A is unitary iff the diagonals are complex unit numbers

**dwsmith** · November 4th 2011, 01:52 PM

Let A be a diagonal matrix.

Prove that A is unitary iff its diagonal entries are complex unit numbers.

Unitary is $\bar{A}^t=A^{-1}$

$\Rightarrow$
Let $a_{jj}=x_{jj}+y_{jj}i, \ \ x_{jj},y_{jj}\in\mathbb{R}$

$\bar{A}^t=\begin{bmatrix}x_{11}-y_{11}i &0&\cdots &0\\0&\ddots & 0&\vdots \\ \vdots & &\ddots & \\ \dots& & & x_{nn}-y_{nn}i\end{bmatrix}$

$\displaystyle A^{-1}=\frac{1}{\prod_{j=1}^n (x_{jj}+y_{jj}i)}\begin{bmatrix}x_{11}+y_{11}i &0&\cdots &0\\0&\ddots & 0&\vdots \\ \vdots & &\ddots & \\ \dots& & & x_{nn}+y_{nn}i\end{bmatrix}$

Now what can I do?

**Ackbeet** · November 4th 2011, 02:00 PM

Well, if you take

$a_{jj}\,\overline{a_{jj}}=|a_{jj}|^{2},$

what does that tell you?

**dwsmith** · November 4th 2011, 02:01 PM

Originally Posted by Ackbeet

Well, if you take

$a_{jj}\,\overline{a_{jj}}=|a_{jj}|^{2},$

what does that tell you?

I am not sure what you want me to gleam from that.
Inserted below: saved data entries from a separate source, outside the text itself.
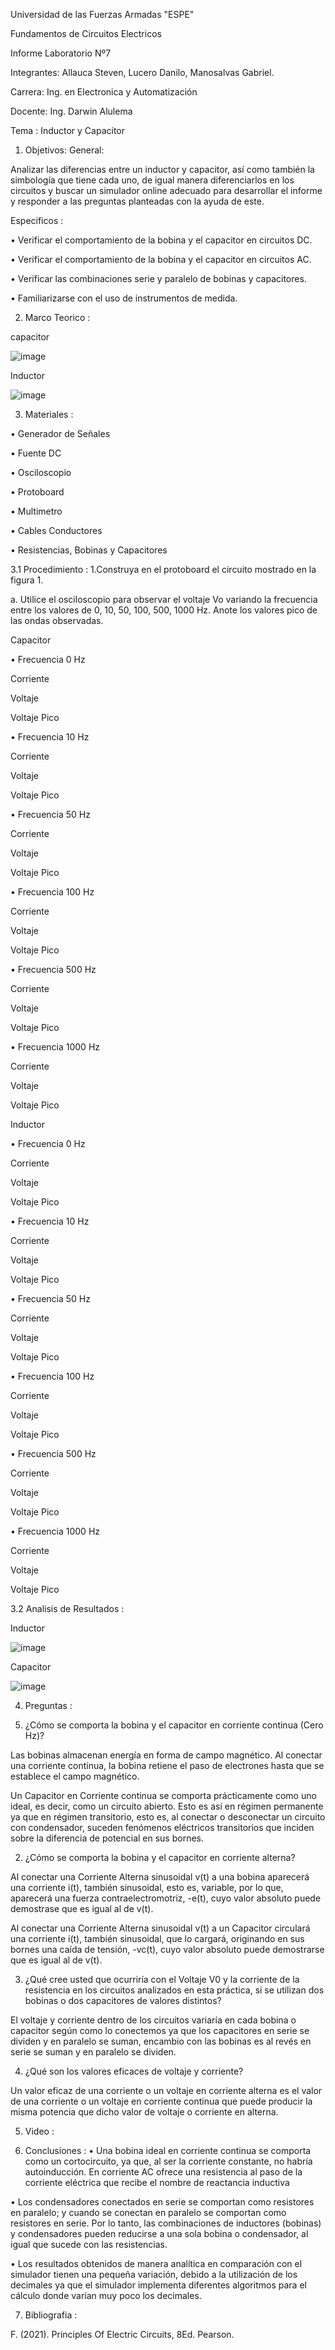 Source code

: Universidad de las Fuerzas Armadas "ESPE"

Fundamentos de Circuitos Electricos

Informe Laboratorio Nº7

Integrantes: Allauca Steven, Lucero Danilo, Manosalvas Gabriel.

Carrera: Ing. en Electronica y Automatización

Docente: Ing. Darwin Alulema

Tema : Inductor y Capacitor

1. Objetivos:
General:

Analizar las diferencias entre un inductor y capacitor, así como también la simbología que tiene cada uno, de igual manera diferenciarlos en los circuitos y buscar un simulador online adecuado para desarrollar el informe y responder a las preguntas planteadas con la ayuda de este.

Especificos :

• Verificar el comportamiento de la bobina y el capacitor en circuitos DC.

• Verificar el comportamiento de la bobina y el capacitor en circuitos AC.

• Verificar las combinaciones serie y paralelo de bobinas y capacitores.

• Familiarizarse con el uso de instrumentos de medida.

2. Marco Teorico :

capacitor

![image](https://user-images.githubusercontent.com/94025287/153907643-ff9c4a22-62c5-4596-a84d-bd29f650e21f.png)

Inductor

![image](https://user-images.githubusercontent.com/94025287/153907708-beae8ab0-5fea-4e01-9001-52f421f92050.png)

3. Materiales :

• Generador de Señales

• Fuente DC

• Osciloscopio

• Protoboard

• Multimetro

• Cables Conductores

• Resistencias, Bobinas y Capacitores

3.1 Procedimiento :
1.Construya en el protoboard el circuito mostrado en la figura 1.

a. Utilice el osciloscopio para observar el voltaje Vo variando la frecuencia entre los valores de 0, 10, 50, 100, 500, 1000 Hz. Anote los valores pico de las ondas observadas.

Capacitor

• Frecuencia 0 Hz

Corriente



Voltaje



Voltaje Pico



• Frecuencia 10 Hz

Corriente


Voltaje



Voltaje Pico



• Frecuencia 50 Hz

Corriente



Voltaje



Voltaje Pico



• Frecuencia 100 Hz

Corriente



Voltaje



Voltaje Pico



• Frecuencia 500 Hz

Corriente


Voltaje



Voltaje Pico



• Frecuencia 1000 Hz

Corriente



Voltaje



Voltaje Pico



Inductor

• Frecuencia 0 Hz

Corriente



Voltaje



Voltaje Pico



• Frecuencia 10 Hz

Corriente



Voltaje



Voltaje Pico



• Frecuencia 50 Hz

Corriente



Voltaje



Voltaje Pico



• Frecuencia 100 Hz

Corriente



Voltaje



Voltaje Pico



• Frecuencia 500 Hz

Corriente



Voltaje



Voltaje Pico



• Frecuencia 1000 Hz

Corriente



Voltaje



Voltaje Pico



3.2 Analisis de Resultados :

Inductor

![image](https://user-images.githubusercontent.com/94025287/153907800-df289d45-8360-4e83-91e7-3995ffe673d0.png)

Capacitor

![image](https://user-images.githubusercontent.com/94025287/153912033-ca450651-fe4b-4922-bee4-62db77c5768a.png)

4. Preguntas :

1. ¿Cómo se comporta la bobina y el capacitor en corriente continua (Cero Hz)?

Las bobinas almacenan energía en forma de campo magnético. Al conectar una corriente continua, la bobina retiene el paso de electrones hasta que se establece el campo magnético.

Un Capacitor en Corriente continua se comporta prácticamente como uno ideal, es decir, como un circuito abierto. Esto es así en régimen permanente ya que en régimen transitorio, esto es, al conectar o desconectar un circuito con condensador, suceden fenómenos eléctricos transitorios que inciden sobre la diferencia de potencial en sus bornes.

2. ¿Cómo se comporta la bobina y el capacitor en corriente alterna?

Al conectar una Corriente Alterna sinusoidal v(t) a una bobina aparecerá una corriente i(t), también sinusoidal, esto es, variable, por lo que, aparecerá una fuerza contraelectromotriz, -e(t), cuyo valor absoluto puede demostrase que es igual al de v(t).

Al conectar una Corriente Alterna sinusoidal v(t) a un Capacitor circulará una corriente i(t), también sinusoidal, que lo cargará, originando en sus bornes una caída de tensión, -vc(t), cuyo valor absoluto puede demostrarse que es igual al de v(t).

3. ¿Qué cree usted que ocurriría con el Voltaje V0 y la corriente de la resistencia en los circuitos analizados en esta práctica, si se utilizan dos bobinas o dos capacitores de valores distintos?

El voltaje y corriente dentro de los circuitos variaría en cada bobina o capacitor según como lo conectemos ya que los capacitores en serie se dividen y en paralelo se suman, encambio con las bobinas es al revés en serie se suman y en paralelo se dividen.

4. ¿Qué son los valores eficaces de voltaje y corriente?

Un valor eficaz de una corriente o un voltaje en corriente alterna es el valor de una corriente o un voltaje en corriente continua que puede producir la misma potencia que dicho valor de voltaje o corriente en alterna.

5. Video :


6. Conclusiones :
• Una bobina ideal en corriente continua se comporta como un cortocircuito, ya que, al ser la corriente constante, no habría autoinducción. En corriente AC ofrece una resistencia al paso de la corriente eléctrica que recibe el nombre de reactancia inductiva

• Los condensadores conectados en serie se comportan como resistores en paralelo; y cuando se conectan en paralelo se comportan como resistores en serie. Por lo tanto, las combinaciones de inductores (bobinas) y condensadores pueden reducirse a una sola bobina o condensador, al igual que sucede con las resistencias.

• Los resultados obtenidos de manera analítica en comparación con el simulador tienen una pequeña variación, debido a la utilización de los decimales ya que el simulador implementa diferentes algoritmos para el cálculo donde varían muy poco los decimales.

7. Bibliografia :

F. (2021). Principles Of Electric Circuits, 8Ed. Pearson.

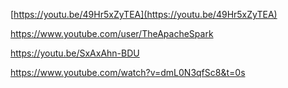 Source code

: [https://youtu.be/49Hr5xZyTEA](https://youtu.be/49Hr5xZyTEA)


https://www.youtube.com/user/TheApacheSpark

https://youtu.be/SxAxAhn-BDU

https://www.youtube.com/watch?v=dmL0N3qfSc8&t=0s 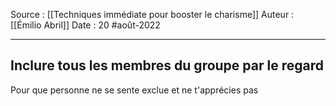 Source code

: Source : [[Techniques immédiate pour booster le charisme]]
Auteur : [[Émilio Abril]]
Date : 20 #août-2022
***

## Inclure tous les membres du groupe par le regard
Pour que personne ne se sente exclue et ne t'apprécies pas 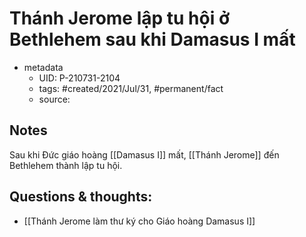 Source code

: # Thánh Jerome lập tu hội ở Bethlehem sau khi Damasus I mất

- metadata
	- UID: P-210731-2104
	- tags: #created/2021/Jul/31, #permanent/fact 
	- source: 

## Notes
Sau khi Đức giáo hoàng [[Damasus I]] mất, [[Thánh Jerome]] đến Bethlehem thành lập tu hội.

## Questions & thoughts:
- [[Thánh Jerome làm thư ký cho Giáo hoàng Damasus I]]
**Ackbeet** · November 4th 2011, 02:05 PM

The LHS is what you get from taking the $_{jj}$ component of the product $A\overline{A}^{t}.$ What do you know about the RHS?

**dwsmith** · November 4th 2011, 02:07 PM

Originally Posted by Ackbeet

The LHS is what you get from taking the $_{jj}$ component of the product $A\overline{A}^{t}.$ What do you know about the RHS?

Why would I want to multiple by A? Don't I need to show the adjoint is the inverse?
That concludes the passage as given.